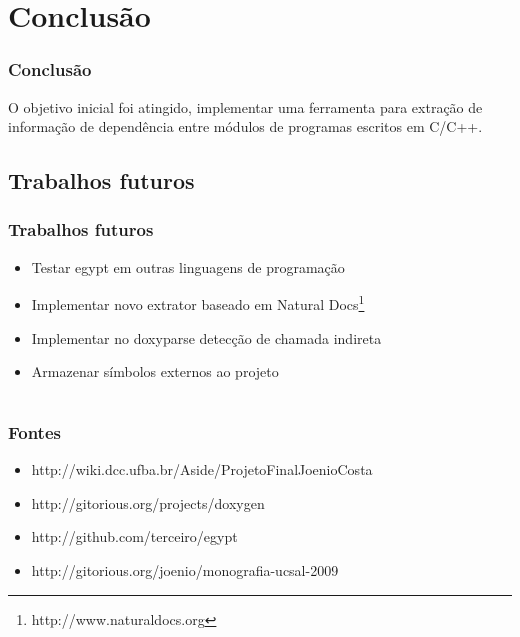 \documentclass{beamer}
\begin{document}
\section{Conclusão}

\begin{frame}
\frametitle{Conclusão}
 O objetivo inicial foi atingido, implementar uma ferramenta para extração de
 informação de dependência entre módulos de programas escritos em C/C++.
\end{frame}

\subsection{Trabalhos futuros}

\begin{frame}
\frametitle{Trabalhos futuros}
 \begin{itemize}
 \item Testar egypt em outras linguagens de programação
 \item Implementar novo extrator baseado em Natural Docs\footnote{http://www.naturaldocs.org}
 \item Implementar no doxyparse detecção de chamada indireta
 \item Armazenar símbolos externos ao projeto
 \end{itemize}
\end{frame}

\section{}

\begin{frame}
\frametitle{Fontes}
 \begin{itemize}
 \item http://wiki.dcc.ufba.br/Aside/ProjetoFinalJoenioCosta
 \item http://gitorious.org/projects/doxygen
 \item http://github.com/terceiro/egypt
 \item http://gitorious.org/joenio/monografia-ucsal-2009
 \end{itemize}
\end{frame}
\end{document}
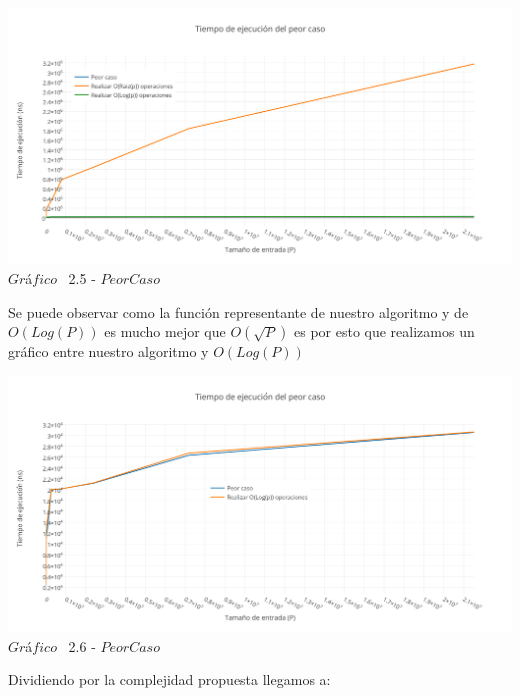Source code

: \vspace*{0.3cm} \vspace*{0.3cm}
  \begin{center}
 \includegraphics[scale=0.65]{./EJ2/peorcaso.png}
 {$Gr$\'a$fico$ \ 2.5 - $Peor Caso$}
  \end{center}
  \vspace*{0.3cm}

Se puede observar como la funci\'on representante de nuestro algoritmo y de $O(Log(P))$ es mucho mejor que $O(\sqrt{P})$ es por esto que realizamos un gr\'afico entre nuestro algoritmo y $O(Log(P))$

\vspace*{0.3cm} \vspace*{0.3cm}
  \begin{center}
 \includegraphics[scale=0.65]{./EJ2/peorcaso1.png}
 {$Gr$\'a$fico$ \ 2.6 - $Peor Caso$}
  \end{center}
  \vspace*{0.3cm}

Dividiendo por la complejidad propuesta llegamos a:\\

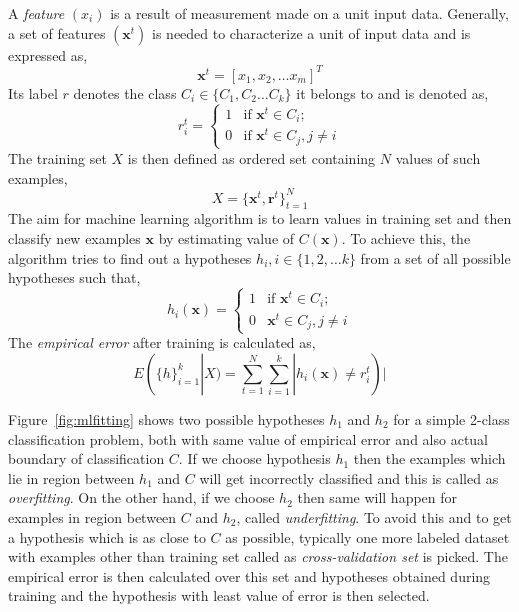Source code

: A \emph{feature} $(x_i)$ is a result of measurement made on a unit input data. Generally, a set of features $(\boldsymbol{x}^t)$ is needed to characterize a unit of input data and is expressed as,
\[ \boldsymbol{x}^t = \left[ x_1, x_2, \ldots x_m \right]^T \]  
Its label $r$ denotes the class $C_i \in \{C_1, C_2 \ldots C_k\}$ it belongs to and is denoted as,
\[ r_i^t = \left\{ \begin{array}{ll}
         1 & \mbox{if $\boldsymbol{x}^t \in C_i$};\\
         0 & \mbox{if $\boldsymbol{x}^t \in C_j, j \neq i$}\end{array} \right. \] 
The training set $X$ is then defined as ordered set containing $N$ values of such examples,
\[ X = \{\boldsymbol{x}^t , \boldsymbol{r}^t \}_{t=1}^N  \]
The aim for machine learning algorithm is to learn values in training set and then classify new examples $\boldsymbol{x}$ by estimating value of $C(\boldsymbol{x})$. To achieve this, the algorithm tries to find out a hypotheses $h_i, i \in\{1,2, \ldots k\}$ from a set of all possible hypotheses such that,
\[ h_i(\boldsymbol{x}) = \left\{ \begin{array}{ll}
         1 & \mbox{if $\boldsymbol{x}^t \in C_i$};\\
         0 & \mbox{$\boldsymbol{x}^t \in C_j, j \neq i$}\end{array} \right. \] 
The \emph{empirical error} after training is calculated as,
\[ E(\{h\}_{i=1}^k|X) = \sum\limits_{t=1}^N \sum\limits_{i=1}^k | h_i(\boldsymbol{x}) \neq r_i^t ) | \]

Figure~\ref{fig:mlfitting} shows two possible hypotheses $h_1$ and $h_2$ for a simple 2-class classification problem, both with same value of empirical error and also actual boundary of classification $C$. If we choose hypothesis $h_1$ then the examples which lie in region between $h_1$ and $C$ will get incorrectly classified and this is called as \emph{overfitting}. On the other hand, if we choose $h_2$ then same will happen for examples in region between $C$ and $h_2$, called \emph{underfitting}. To avoid this and to get a hypothesis which is as close to $C$ as possible, typically one more labeled dataset with examples other than training set called as \emph{cross-validation set} is picked. The empirical error is then calculated over this set and hypotheses obtained during training and the hypothesis with least value of error is then selected. 

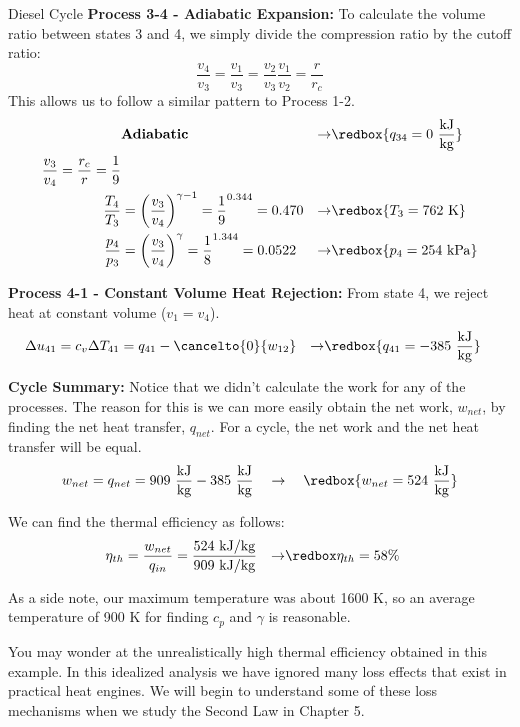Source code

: \begin{example}[label=ex:ch3_diesel]{Diesel Cycle}
{\bf Process 3-4 - Adiabatic Expansion:}
To calculate the volume ratio between states 3 and 4, we simply divide the compression ratio by the cutoff ratio:
\begin{equation*}
  \frac{v_4}{v_3} = \frac{v_1}{v_3} = \frac{v_2}{v_3}\frac{v_1}{v_2} = \frac{r}{r_c}
\end{equation*}
This allows us to follow a similar pattern to Process 1-2.
\begin{align*}
  &{\rm \bf Adiabatic} &\rightarrow& \redbox{q_{34} = 0\ \frac{\rm kJ}{\rm kg}} \\
  \frac{v_3}{v_4} = \frac{r_c}{r}=\frac{1}{9} \\
  \frac{T_4}{T_3} &= \left(\frac{v_3}{v_4}\right)^{\gamma -1} = \frac{1}{9}^{0.344} = 0.470 &\rightarrow &\redbox{T_3 = 762\ {\rm K}} \\
  \frac{p_4}{p_3} &= \left(\frac{v_3}{v_4}\right)^{\gamma} = \frac{1}{8}^{1.344} = 0.0522 &\rightarrow &\redbox{p_4 = 254\ {\rm kPa}}
\end{align*}

{\bf Process 4-1 - Constant Volume Heat Rejection:}
From state 4, we reject heat at constant volume ($v_1 = v_4$).
\begin{align*}
  \Delta u_{41} &= c_v \Delta T_{41} = q_{41} - \cancelto{0}{w_{12}} &\rightarrow& \redbox{q_{41} = -385\ \frac{\rm kJ}{\rm kg}}
\end{align*}

{\bf Cycle Summary:} Notice that we didn't calculate the work for any of the processes.  The reason for this is we can more easily obtain the net work, $w_{net}$, by finding the net heat transfer, $q_{net}$.  For a cycle, the net work and the net heat transfer will be equal.
\begin{equation*}
  w_{net} = q_{net} = 909\ \frac{\rm kJ}{\rm kg} - 385\ \frac{\rm kJ}{\rm kg} \quad \rightarrow \quad \redbox{w_{net} = 524\ \frac{\rm kJ}{\rm kg}}
\end{equation*}

We can find the thermal efficiency as follows:
\begin{align*}
  \eta_{th} &= \frac{w_{net}}{q_{in}} = \frac{524\ {\rm kJ/kg}}{909\ {\rm kJ/kg}} &\rightarrow& \redbox{\eta_{th} = 58\%}
\end{align*}

As a side note, our maximum temperature was about 1600 K, so an average temperature of 900 K for finding $c_p$ and $\gamma$ is reasonable.

You may wonder at the unrealistically high thermal efficiency obtained in this example. In this idealized analysis we have ignored many loss effects that exist in practical heat engines. We will begin to understand some of these loss mechanisms when we study the Second Law in Chapter 5.
\end{example}

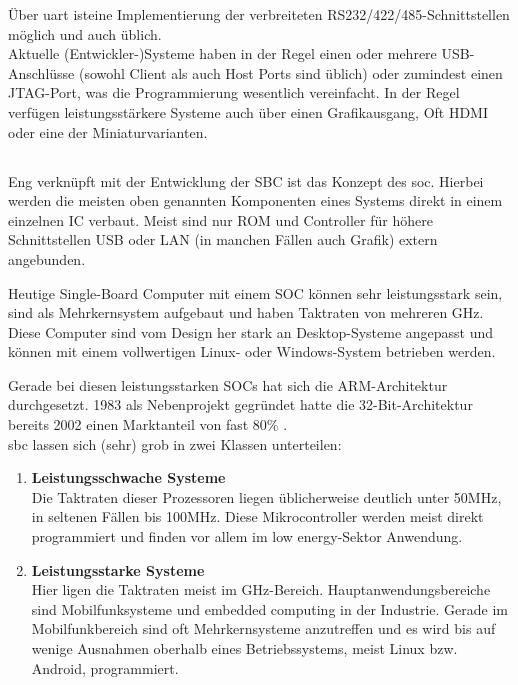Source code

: Über \gls{uart} isteine Implementierung der verbreiteten RS232/422/485-Schnittstellen möglich und auch üblich.\\

Aktuelle (Entwickler-)Systeme haben in der Regel einen oder mehrere USB-Anschlüsse (sowohl Client als auch Host Ports sind üblich) oder zumindest einen JTAG-Port, was die Programmierung wesentlich vereinfacht. In der Regel verfügen leistungsstärkere Systeme auch über einen Grafikausgang, Oft HDMI oder eine der Miniaturvarianten.


\subsection{}
Eng verknüpft mit der Entwicklung der SBC ist das Konzept des \gls{soc}. Hierbei werden die meisten oben genannten Komponenten eines Systems direkt in einem einzelnen IC verbaut. Meist sind nur ROM und Controller für höhere Schnittstellen USB oder LAN (in manchen Fällen auch Grafik) extern angebunden.

Heutige Single-Board Computer mit einem SOC können sehr leistungsstark sein, sind als Mehrkernsystem aufgebaut und haben Taktraten von mehreren GHz. Diese Computer sind vom Design her stark an Desktop-Systeme angepasst und können mit einem vollwertigen Linux- oder Windows-System betrieben werden.

Gerade bei diesen leistungsstarken SOCs hat sich die ARM-Architektur durchgesetzt. 1983 als Nebenprojekt gegründet hatte die 32-Bit-Architektur bereits 2002 einen Marktanteil von fast 80\% \cite{stiller2002}.\\

\noindent \gls{sbc} lassen sich (sehr) grob in zwei Klassen unterteilen:

\begin{enumerate}
\item \textbf{Leistungsschwache Systeme}\\
Die Taktraten dieser Prozessoren liegen üblicherweise deutlich unter 50MHz, in seltenen Fällen bis 100MHz. Diese Mikrocontroller werden meist direkt programmiert und finden vor allem im low energy-Sektor Anwendung.
\item \textbf{Leistungsstarke Systeme}\\
Hier ligen die Taktraten meist im GHz-Bereich. Hauptanwendungsbereiche sind Mobilfunksysteme und embedded computing in der Industrie. Gerade im Mobilfunkbereich sind oft Mehrkernsysteme anzutreffen und es wird bis auf wenige Ausnahmen oberhalb eines Betriebssystems, meist Linux bzw. Android, programmiert.
\end{enumerate}


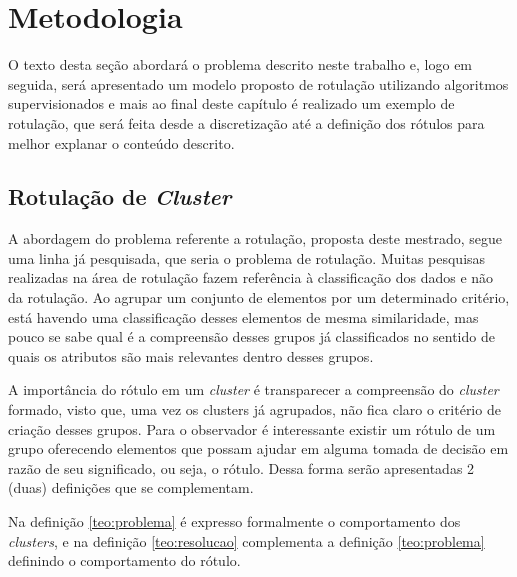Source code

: \chapter{Metodologia} \label{cap:ferramentas}

O texto desta seção abordará o problema descrito neste trabalho e, logo em seguida, será apresentado um modelo proposto de rotulação utilizando algoritmos supervisionados e mais ao final deste capítulo é realizado um exemplo de rotulação, que será feita desde a discretização até a definição dos rótulos para melhor explanar o conteúdo descrito. 

\section{Rotulação de \textit{Cluster}}\label{cap:ferramentas:sec:considproblema}

A abordagem do problema referente a rotulação, proposta deste mestrado, segue uma linha já pesquisada, que seria o problema de rotulação. Muitas pesquisas realizadas na área de rotulação fazem referência à classificação dos dados e não da rotulação. Ao agrupar um conjunto de elementos por um determinado critério, está havendo uma classificação desses elementos de mesma similaridade, mas pouco se sabe qual é a compreensão desses grupos já classificados no sentido de quais os atributos são mais relevantes dentro desses grupos. 

A importância do rótulo em um \textit{cluster} é transparecer a compreensão do \textit{cluster} formado, visto que, uma vez os clusters já agrupados, não fica claro o critério de criação desses grupos. Para o observador é interessante existir um rótulo de um grupo oferecendo elementos que possam ajudar em alguma tomada de decisão em razão de seu significado, ou seja, o rótulo. Dessa forma serão apresentadas 2 (duas) definições que se complementam. 

Na definição \ref{teo:problema} é expresso formalmente o comportamento dos \textit{clusters}, e na definição \ref{teo:resolucao} complementa a definição \ref{teo:problema} definindo o comportamento do rótulo.

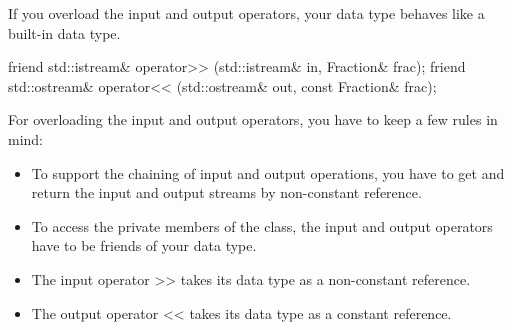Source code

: 
If you overload the input and output operators, your data type behaves like a built-in data type.

\begin{cpp}
friend std::istream& operator>> (std::istream& in, Fraction& frac);
friend std::ostream& operator<< (std::ostream& out, const Fraction& frac);
\end{cpp}

For overloading the input and output operators, you have to keep a few rules in mind:

\begin{itemize}
\item 
To support the chaining of input and output operations, you have to get and return the input and output streams by non-constant reference.

\item 
To access the private members of the class, the input and output operators have to be friends of your data type.
 
\item 
The input operator >{}> takes its data type as a non-constant reference.

\item 
The output operator <{}< takes its data type as a constant reference.
\end{itemize}


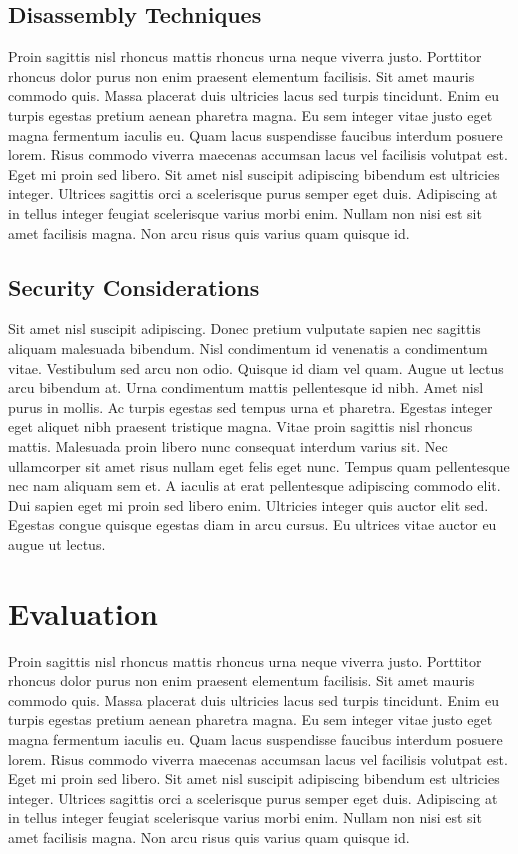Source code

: \documentclass[a4paper,12pt]{article}
\begin{document}
\begin{multicols}{2}
\subsection{Disassembly Techniques}
Proin sagittis nisl rhoncus mattis rhoncus urna neque viverra justo. Porttitor rhoncus dolor purus non enim praesent elementum facilisis. Sit amet mauris commodo quis. Massa placerat duis ultricies lacus sed turpis tincidunt. Enim eu turpis egestas pretium aenean pharetra magna. Eu sem integer vitae justo eget magna fermentum iaculis eu. Quam lacus suspendisse faucibus interdum posuere lorem. Risus commodo viverra maecenas accumsan lacus vel facilisis volutpat est. Eget mi proin sed libero. Sit amet nisl suscipit adipiscing bibendum est ultricies integer. Ultrices sagittis orci a scelerisque purus semper eget duis. Adipiscing at in tellus integer feugiat scelerisque varius morbi enim. Nullam non nisi est sit amet facilisis magna. Non arcu risus quis varius quam quisque id.

\subsection{Security Considerations}
Sit amet nisl suscipit adipiscing. Donec pretium vulputate sapien nec sagittis aliquam malesuada bibendum. Nisl condimentum id venenatis a condimentum vitae. Vestibulum sed arcu non odio. Quisque id diam vel quam. Augue ut lectus arcu bibendum at. Urna condimentum mattis pellentesque id nibh. Amet nisl purus in mollis. Ac turpis egestas sed tempus urna et pharetra. Egestas integer eget aliquet nibh praesent tristique magna. Vitae proin sagittis nisl rhoncus mattis. Malesuada proin libero nunc consequat interdum varius sit. Nec ullamcorper sit amet risus nullam eget felis eget nunc. Tempus quam pellentesque nec nam aliquam sem et. A iaculis at erat pellentesque adipiscing commodo elit. Dui sapien eget mi proin sed libero enim. Ultricies integer quis auctor elit sed. Egestas congue quisque egestas diam in arcu cursus. Eu ultrices vitae auctor eu augue ut lectus.

\section{Evaluation}
Proin sagittis nisl rhoncus mattis rhoncus urna neque viverra justo. Porttitor rhoncus dolor purus non enim praesent elementum facilisis. Sit amet mauris commodo quis. Massa placerat duis ultricies lacus sed turpis tincidunt. Enim eu turpis egestas pretium aenean pharetra magna. Eu sem integer vitae justo eget magna fermentum iaculis eu. Quam lacus suspendisse faucibus interdum posuere lorem. Risus commodo viverra maecenas accumsan lacus vel facilisis volutpat est. Eget mi proin sed libero. Sit amet nisl suscipit adipiscing bibendum est ultricies integer. Ultrices sagittis orci a scelerisque purus semper eget duis. Adipiscing at in tellus integer feugiat scelerisque varius morbi enim. Nullam non nisi est sit amet facilisis magna. Non arcu risus quis varius quam quisque id.


\end{multicols}
\end{document}
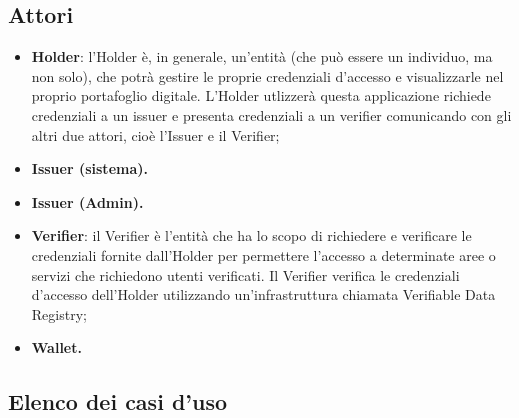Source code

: \subsection{Attori}
\begin{itemize}
    \item\textbf{Holder}: l’Holder è, in generale, un’entità (che può essere un individuo, ma non solo), che potrà gestire le proprie credenziali d’accesso e visualizzarle nel proprio portafoglio digitale. L’Holder utlizzerà questa applicazione richiede credenziali a un issuer e presenta credenziali a un verifier comunicando con gli altri due attori, cioè l’Issuer e il Verifier;
    \item\textbf{Issuer (sistema).}
    \item\textbf{Issuer (Admin).}
    \item\textbf{Verifier}: il Verifier è l’entità che ha lo scopo di richiedere e verificare le credenziali fornite dall’Holder per permettere l’accesso a determinate aree o servizi che richiedono utenti verificati. Il Verifier verifica le credenziali d’accesso dell’Holder utilizzando un’infrastruttura chiamata Verifiable Data Registry;
    \item\textbf{Wallet.}
\end{itemize}

\subsection{Elenco dei casi d'uso}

• PROBLEM TO WORK ON: Wherever the string "egypt" is found in the listing above, copy the line that contains it.

• WRITTEN REPLY:
 \item Testar egypt em outras linguagens de programação
 \item http://github.com/terceiro/egypt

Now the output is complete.